EXERCISE: Work out how many lines below hold the string "should" and state only that figure.

LISTED RECORDS:
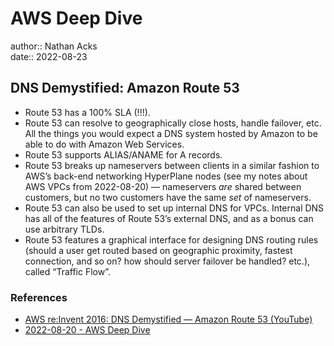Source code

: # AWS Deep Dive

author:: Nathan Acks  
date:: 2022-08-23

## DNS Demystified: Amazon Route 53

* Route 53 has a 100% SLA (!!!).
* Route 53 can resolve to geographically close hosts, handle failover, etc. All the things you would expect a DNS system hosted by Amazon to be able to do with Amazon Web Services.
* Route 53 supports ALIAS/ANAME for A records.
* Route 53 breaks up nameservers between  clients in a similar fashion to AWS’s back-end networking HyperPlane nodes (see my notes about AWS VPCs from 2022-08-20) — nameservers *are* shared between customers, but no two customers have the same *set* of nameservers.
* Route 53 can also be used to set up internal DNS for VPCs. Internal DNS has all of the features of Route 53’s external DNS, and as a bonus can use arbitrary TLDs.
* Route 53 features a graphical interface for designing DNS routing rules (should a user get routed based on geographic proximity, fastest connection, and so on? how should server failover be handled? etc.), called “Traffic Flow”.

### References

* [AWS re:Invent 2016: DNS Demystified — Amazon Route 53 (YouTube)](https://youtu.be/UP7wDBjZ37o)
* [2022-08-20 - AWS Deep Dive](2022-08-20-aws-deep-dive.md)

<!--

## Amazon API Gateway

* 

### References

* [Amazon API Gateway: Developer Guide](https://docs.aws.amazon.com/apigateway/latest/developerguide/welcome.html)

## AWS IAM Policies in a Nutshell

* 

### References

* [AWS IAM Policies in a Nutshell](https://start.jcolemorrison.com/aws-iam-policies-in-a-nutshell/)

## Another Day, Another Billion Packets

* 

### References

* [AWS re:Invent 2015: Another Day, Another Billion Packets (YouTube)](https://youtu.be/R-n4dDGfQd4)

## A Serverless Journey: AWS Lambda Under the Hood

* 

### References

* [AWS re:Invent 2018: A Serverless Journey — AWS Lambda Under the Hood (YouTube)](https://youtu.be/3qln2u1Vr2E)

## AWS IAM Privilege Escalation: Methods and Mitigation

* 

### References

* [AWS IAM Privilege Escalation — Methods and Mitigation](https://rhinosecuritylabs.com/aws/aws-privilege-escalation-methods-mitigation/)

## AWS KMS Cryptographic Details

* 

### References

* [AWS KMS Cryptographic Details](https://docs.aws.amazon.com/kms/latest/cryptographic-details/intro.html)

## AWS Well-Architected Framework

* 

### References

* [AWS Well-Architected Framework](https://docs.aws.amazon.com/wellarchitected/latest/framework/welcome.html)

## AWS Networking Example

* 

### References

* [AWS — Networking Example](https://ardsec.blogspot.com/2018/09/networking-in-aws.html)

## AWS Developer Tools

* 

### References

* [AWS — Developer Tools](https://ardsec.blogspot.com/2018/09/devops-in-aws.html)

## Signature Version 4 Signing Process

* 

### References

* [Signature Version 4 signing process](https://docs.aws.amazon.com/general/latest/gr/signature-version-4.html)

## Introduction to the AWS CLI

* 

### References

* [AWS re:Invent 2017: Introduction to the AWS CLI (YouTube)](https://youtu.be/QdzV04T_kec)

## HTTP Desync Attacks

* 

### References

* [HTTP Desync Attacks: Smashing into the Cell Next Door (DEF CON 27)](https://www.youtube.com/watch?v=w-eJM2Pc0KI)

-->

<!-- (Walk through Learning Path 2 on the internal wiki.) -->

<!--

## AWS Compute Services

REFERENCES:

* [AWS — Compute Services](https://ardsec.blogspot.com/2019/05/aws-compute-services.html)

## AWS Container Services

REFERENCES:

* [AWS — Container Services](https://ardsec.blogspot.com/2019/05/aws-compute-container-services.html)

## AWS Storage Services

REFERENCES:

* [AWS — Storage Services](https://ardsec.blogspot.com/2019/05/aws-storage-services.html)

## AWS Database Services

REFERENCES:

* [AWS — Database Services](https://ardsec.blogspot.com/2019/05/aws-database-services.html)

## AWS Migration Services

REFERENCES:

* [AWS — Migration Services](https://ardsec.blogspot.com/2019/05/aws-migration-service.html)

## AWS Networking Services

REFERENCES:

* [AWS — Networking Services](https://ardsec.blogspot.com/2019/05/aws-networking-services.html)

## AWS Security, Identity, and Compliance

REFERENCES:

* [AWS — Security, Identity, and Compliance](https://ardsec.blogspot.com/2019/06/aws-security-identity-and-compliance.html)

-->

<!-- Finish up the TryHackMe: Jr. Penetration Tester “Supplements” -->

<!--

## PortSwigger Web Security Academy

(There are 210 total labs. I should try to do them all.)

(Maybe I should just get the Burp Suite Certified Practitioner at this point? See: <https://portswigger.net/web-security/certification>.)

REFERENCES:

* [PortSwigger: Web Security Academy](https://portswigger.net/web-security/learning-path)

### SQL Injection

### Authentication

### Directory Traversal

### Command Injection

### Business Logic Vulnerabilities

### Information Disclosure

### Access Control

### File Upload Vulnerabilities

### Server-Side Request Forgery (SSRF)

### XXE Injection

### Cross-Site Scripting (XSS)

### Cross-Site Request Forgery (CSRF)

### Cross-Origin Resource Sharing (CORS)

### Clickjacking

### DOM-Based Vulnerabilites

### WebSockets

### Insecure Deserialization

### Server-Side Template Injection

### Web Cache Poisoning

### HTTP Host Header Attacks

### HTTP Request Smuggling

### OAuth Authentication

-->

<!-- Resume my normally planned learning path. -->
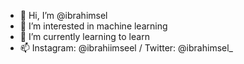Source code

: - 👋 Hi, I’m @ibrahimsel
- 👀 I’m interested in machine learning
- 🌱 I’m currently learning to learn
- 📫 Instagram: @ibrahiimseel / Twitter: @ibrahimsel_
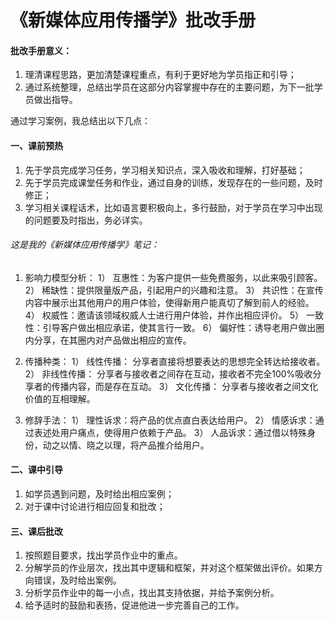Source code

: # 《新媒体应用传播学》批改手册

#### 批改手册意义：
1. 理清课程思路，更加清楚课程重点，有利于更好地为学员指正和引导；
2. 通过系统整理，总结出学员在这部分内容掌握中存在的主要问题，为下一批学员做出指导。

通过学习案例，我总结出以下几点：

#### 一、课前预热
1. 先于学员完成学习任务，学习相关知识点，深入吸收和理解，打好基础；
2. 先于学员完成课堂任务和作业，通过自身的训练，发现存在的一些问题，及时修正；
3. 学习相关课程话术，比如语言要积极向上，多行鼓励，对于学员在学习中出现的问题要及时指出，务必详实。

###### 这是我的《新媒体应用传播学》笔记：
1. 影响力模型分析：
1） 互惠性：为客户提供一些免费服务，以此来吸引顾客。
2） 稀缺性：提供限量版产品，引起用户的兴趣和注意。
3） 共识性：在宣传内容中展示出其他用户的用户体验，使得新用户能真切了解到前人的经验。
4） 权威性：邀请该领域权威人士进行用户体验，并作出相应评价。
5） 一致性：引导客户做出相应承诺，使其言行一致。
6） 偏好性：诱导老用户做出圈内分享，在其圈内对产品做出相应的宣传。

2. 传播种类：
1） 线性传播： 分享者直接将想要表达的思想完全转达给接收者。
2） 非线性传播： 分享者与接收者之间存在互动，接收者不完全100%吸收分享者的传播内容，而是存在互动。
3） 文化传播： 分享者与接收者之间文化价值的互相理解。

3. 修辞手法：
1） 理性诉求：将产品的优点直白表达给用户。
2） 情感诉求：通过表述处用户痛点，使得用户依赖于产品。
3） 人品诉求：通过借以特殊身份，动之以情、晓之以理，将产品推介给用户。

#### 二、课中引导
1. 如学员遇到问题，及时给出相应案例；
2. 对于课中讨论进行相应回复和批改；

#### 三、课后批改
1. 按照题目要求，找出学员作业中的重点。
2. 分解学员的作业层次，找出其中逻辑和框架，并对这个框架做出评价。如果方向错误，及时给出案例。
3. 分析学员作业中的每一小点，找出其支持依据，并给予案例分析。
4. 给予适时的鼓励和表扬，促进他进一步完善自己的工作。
...
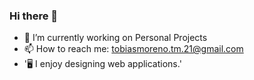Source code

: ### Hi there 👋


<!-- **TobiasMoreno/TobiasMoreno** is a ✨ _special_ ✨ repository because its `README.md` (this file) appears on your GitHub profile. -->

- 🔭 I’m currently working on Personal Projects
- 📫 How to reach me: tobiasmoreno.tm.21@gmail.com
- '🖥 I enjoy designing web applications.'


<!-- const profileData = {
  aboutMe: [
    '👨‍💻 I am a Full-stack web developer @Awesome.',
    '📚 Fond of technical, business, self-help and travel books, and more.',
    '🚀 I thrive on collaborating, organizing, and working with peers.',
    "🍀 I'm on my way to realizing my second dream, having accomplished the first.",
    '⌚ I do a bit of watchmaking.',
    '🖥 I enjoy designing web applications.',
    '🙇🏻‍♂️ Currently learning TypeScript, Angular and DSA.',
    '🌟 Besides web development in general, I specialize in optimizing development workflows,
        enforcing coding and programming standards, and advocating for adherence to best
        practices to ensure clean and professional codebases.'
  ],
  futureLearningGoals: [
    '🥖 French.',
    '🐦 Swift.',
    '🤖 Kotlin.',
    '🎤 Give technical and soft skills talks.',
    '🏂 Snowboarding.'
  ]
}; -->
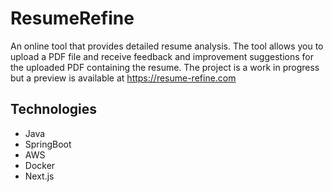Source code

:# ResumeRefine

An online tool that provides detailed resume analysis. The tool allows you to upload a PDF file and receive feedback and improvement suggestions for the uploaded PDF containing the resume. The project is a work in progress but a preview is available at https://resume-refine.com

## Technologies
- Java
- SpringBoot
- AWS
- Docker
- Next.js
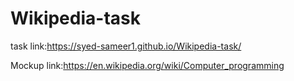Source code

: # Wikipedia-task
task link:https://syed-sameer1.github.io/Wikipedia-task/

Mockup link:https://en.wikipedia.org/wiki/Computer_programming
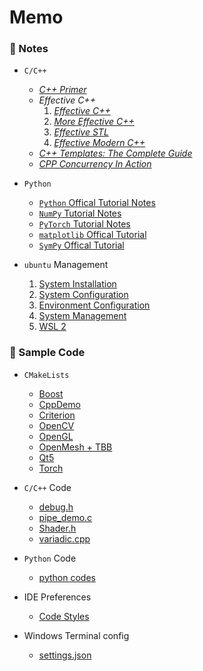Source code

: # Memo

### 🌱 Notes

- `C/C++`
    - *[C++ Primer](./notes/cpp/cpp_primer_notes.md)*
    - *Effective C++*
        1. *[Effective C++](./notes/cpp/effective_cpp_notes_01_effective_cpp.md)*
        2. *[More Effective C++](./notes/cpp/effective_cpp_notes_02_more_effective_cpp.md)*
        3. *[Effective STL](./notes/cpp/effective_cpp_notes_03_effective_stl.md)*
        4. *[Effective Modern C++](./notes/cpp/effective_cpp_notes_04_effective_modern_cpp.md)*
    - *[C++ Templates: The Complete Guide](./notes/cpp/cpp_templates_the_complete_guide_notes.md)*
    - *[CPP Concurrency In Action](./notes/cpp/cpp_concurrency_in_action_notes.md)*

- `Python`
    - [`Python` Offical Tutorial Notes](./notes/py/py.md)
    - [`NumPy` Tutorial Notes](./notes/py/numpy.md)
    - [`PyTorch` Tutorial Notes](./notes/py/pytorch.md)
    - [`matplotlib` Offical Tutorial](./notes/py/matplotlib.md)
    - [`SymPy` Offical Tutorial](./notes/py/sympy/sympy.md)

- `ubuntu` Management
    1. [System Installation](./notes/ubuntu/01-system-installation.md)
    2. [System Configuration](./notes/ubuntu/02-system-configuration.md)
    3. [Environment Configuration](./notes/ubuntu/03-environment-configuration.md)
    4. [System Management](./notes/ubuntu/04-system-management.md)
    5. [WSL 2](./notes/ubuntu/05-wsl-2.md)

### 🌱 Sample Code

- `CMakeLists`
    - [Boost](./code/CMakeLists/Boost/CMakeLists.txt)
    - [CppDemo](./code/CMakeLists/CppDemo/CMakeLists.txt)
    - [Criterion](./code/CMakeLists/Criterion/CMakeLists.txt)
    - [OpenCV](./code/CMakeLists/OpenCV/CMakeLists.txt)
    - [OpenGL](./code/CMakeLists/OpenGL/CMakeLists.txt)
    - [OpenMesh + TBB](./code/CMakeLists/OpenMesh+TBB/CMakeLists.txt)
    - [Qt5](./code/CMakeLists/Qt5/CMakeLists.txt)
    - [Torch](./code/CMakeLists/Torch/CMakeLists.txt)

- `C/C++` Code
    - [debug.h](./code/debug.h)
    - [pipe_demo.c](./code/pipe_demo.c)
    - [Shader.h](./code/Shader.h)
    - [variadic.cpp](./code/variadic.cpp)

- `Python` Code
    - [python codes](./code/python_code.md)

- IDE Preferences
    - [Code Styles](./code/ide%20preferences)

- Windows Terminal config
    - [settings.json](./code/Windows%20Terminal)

RESPONSE BELOW: 3